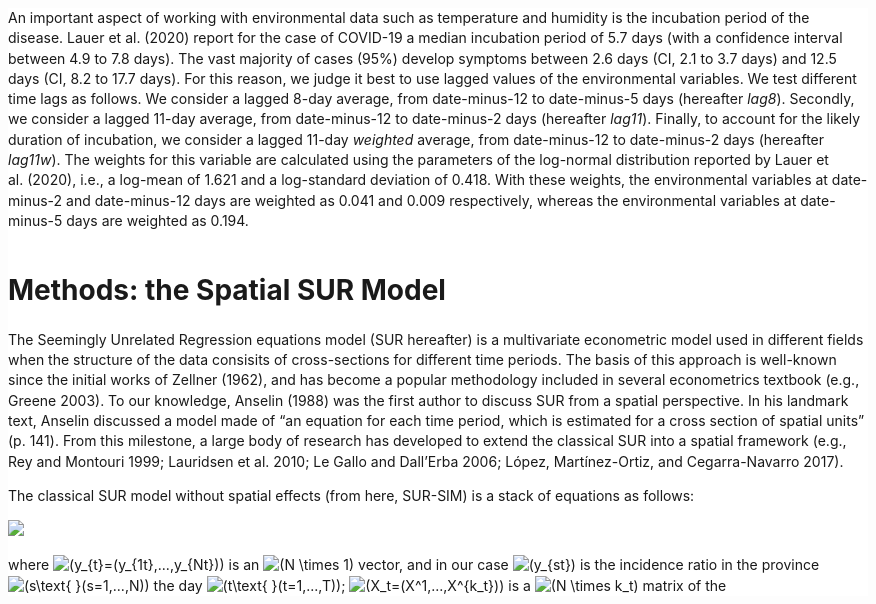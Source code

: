 </table>

An important aspect of working with environmental data such as
temperature and humidity is the incubation period of the disease. Lauer
et al. (2020) report for the case of COVID-19 a median incubation period
of 5.7 days (with a confidence interval between 4.9 to 7.8 days). The
vast majority of cases (95%) develop symptoms between 2.6 days (CI, 2.1
to 3.7 days) and 12.5 days (CI, 8.2 to 17.7 days). For this reason, we
judge it best to use lagged values of the environmental variables. We
test different time lags as follows. We consider a lagged 8-day average,
from date-minus-12 to date-minus-5 days (hereafter *lag8*). Secondly, we
consider a lagged 11-day average, from date-minus-12 to date-minus-2
days (hereafter *lag11*). Finally, to account for the likely duration of
incubation, we consider a lagged 11-day *weighted* average, from
date-minus-12 to date-minus-2 days (hereafter *lag11w*). The weights for
this variable are calculated using the parameters of the log-normal
distribution reported by Lauer et al. (2020), i.e., a log-mean of 1.621
and a log-standard deviation of 0.418. With these weights, the
environmental variables at date-minus-2 and date-minus-12 days are
weighted as 0.041 and 0.009 respectively, whereas the environmental
variables at date-minus-5 days are weighted as 0.194.

# Methods: the Spatial SUR Model

The Seemingly Unrelated Regression equations model (SUR hereafter) is a
multivariate econometric model used in different fields when the
structure of the data consisits of cross-sections for different time
periods. The basis of this approach is well-known since the initial
works of Zellner (1962), and has become a popular methodology included
in several econometrics textbook (e.g., Greene 2003). To our knowledge,
Anselin (1988) was the first author to discuss SUR from a spatial
perspective. In his landmark text, Anselin discussed a model made of “an
equation for each time period, which is estimated for a cross section of
spatial units” (p. 141). From this milestone, a large body of research
has developed to extend the classical SUR into a spatial framework
(e.g., Rey and Montouri 1999; Lauridsen et al. 2010; Le Gallo and
Dall’Erba 2006; López, Martínez-Ortiz, and Cegarra-Navarro 2017).

The classical SUR model without spatial effects (from here, SUR-SIM) is
a stack of equations as follows:





![](https://render.githubusercontent.com/render/math?math=%5Cbegin%7Bequation%7D%20%5Clabel%7Beq%3Asur-sim%7D%20%5Cbegin%7Bbmatrix%7D%20y_1%20%5C%5C%20y_2%20%5C%5C%20%5Cvdots%20%5C%5C%20y_T%20%5Cend%7Bbmatrix%7D%20%3D%20%5Cbegin%7Bbmatrix%7D%20X_1%20%26%200%20%26%20%5Ccdots%20%26%200%20%5C%5C%200%20%26%20X_2%20%26%20%5Ccdots%20%26%200%20%5C%5C%20%5Cvdots%20%26%20%5Cvdots%20%26%20%5Cddots%20%26%20%5Cvdots%20%5C%5C%200%20%26%200%20%26%20%5Ccdots%20%26%20X_T%20%5Cend%7Bbmatrix%7D%20%5C%20%5Cbegin%7Bbmatrix%7D%20%5Cbeta_1%20%5C%5C%20%5Cbeta_1%20%5C%5C%20%5Cvdots%20%5C%5C%20%5Cbeta_T%20%5Cend%7Bbmatrix%7D%20%2B%20%5Cbegin%7Bbmatrix%7D%20%5Cepsilon_1%20%5C%5C%20%5Cepsilon_2%20%5C%5C%20%5Cvdots%20%5C%5C%20%5Cepsilon_T%20%5Cend%7Bbmatrix%7D%20%5Cend%7Bequation%7D)

where
![\(y_{t}=(y_{1t},...,y_{Nt})\)](https://render.githubusercontent.com/render/math?math=%24y_%7Bt%7D%3D\(y_%7B1t%7D%2C...%2Cy_%7BNt%7D\)%24)
is an
![\(N \times 1\)](https://render.githubusercontent.com/render/math?math=%24N%20%5Ctimes%201%24)
vector, and in our case
![\(y_{st}\)](https://render.githubusercontent.com/render/math?math=%24y_%7Bst%7D%24)
is the incidence ratio in the province
![\(s\text{ }(s=1,...,N)\)](https://render.githubusercontent.com/render/math?math=%24s%5Ctext%7B%20%7D\(s%3D1%2C...%2CN\)%24)
the day
![\(t\text{ }(t=1,...,T)\)](https://render.githubusercontent.com/render/math?math=%24t%5Ctext%7B%20%7D\(t%3D1%2C...%2CT\)%24);
![\(X_t=(X^1,...,X^{k_t})\)](https://render.githubusercontent.com/render/math?math=%24X_t%3D\(X%5E1%2C...%2CX%5E%7Bk_t%7D\)%24)
is a
![\(N \times k_t\)](https://render.githubusercontent.com/render/math?math=%24N%20%5Ctimes%20k_t%24)
matrix of the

--

== Brief ==
Only lines of the material that contain the word "Anselin" belong in the answer; copy each one.

== Finished exercise ==
Anselin (1988) was the first author to discuss SUR from a spatial
perspective. In his landmark text, Anselin discussed a model made of “an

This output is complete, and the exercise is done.